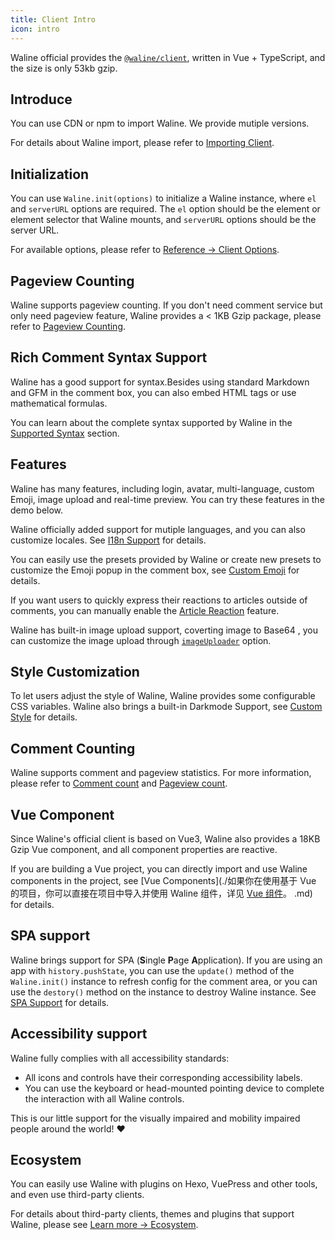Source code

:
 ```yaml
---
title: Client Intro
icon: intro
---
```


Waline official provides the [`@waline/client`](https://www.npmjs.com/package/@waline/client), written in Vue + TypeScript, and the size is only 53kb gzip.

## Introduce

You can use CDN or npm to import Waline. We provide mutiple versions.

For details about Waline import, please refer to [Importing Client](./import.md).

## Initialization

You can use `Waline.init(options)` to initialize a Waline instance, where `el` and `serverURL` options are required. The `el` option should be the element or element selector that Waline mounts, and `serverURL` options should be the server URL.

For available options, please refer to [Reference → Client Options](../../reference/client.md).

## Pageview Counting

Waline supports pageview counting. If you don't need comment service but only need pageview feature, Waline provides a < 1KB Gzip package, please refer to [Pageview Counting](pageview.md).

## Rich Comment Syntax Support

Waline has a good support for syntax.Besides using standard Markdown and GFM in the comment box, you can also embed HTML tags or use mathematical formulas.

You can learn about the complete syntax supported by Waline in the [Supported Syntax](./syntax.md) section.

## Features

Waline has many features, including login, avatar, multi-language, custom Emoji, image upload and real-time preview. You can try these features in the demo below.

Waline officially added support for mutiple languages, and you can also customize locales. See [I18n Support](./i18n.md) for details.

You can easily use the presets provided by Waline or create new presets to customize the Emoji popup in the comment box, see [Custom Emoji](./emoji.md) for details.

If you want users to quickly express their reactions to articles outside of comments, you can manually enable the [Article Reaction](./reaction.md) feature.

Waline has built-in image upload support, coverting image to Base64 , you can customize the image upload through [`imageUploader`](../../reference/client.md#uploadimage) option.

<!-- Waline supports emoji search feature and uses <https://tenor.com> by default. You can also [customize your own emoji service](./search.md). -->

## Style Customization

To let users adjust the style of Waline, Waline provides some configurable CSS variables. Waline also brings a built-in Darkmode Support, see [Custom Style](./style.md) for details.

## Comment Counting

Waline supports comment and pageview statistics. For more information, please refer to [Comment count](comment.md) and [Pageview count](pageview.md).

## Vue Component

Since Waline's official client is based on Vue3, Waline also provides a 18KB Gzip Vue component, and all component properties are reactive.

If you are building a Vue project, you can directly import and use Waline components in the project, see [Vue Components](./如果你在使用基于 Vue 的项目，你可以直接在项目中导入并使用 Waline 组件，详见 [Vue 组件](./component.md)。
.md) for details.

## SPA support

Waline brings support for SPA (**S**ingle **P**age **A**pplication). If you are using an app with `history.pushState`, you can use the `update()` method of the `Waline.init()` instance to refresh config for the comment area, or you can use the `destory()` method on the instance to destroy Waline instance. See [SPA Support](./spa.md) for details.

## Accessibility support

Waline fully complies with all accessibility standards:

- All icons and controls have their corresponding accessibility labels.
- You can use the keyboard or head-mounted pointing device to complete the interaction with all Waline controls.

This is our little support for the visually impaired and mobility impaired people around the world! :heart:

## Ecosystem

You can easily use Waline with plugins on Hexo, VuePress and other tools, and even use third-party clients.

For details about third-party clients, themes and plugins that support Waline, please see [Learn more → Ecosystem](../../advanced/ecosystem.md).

────────

- **WHAT YOU WILL DO**:
Beginning at the line with "Waline brings support" and ending at the line with "- You can use", reproduce each line of the data above exactly, and add no other lines.

- **FINISHED EXERCISE**:
Waline brings support for SPA (**S**ingle **P**age **A**pplication). If you are using an app with `history.pushState`, you can use the `update()` method of the `Waline.init()` instance to refresh config for the comment area, or you can use the `destory()` method on the instance to destroy Waline instance. See [SPA Support](./spa.md) for details.

## Accessibility support

Waline fully complies with all accessibility standards:

- All icons and controls have their corresponding accessibility labels.
- You can use the keyboard or head-mounted pointing device to complete the interaction with all Waline controls.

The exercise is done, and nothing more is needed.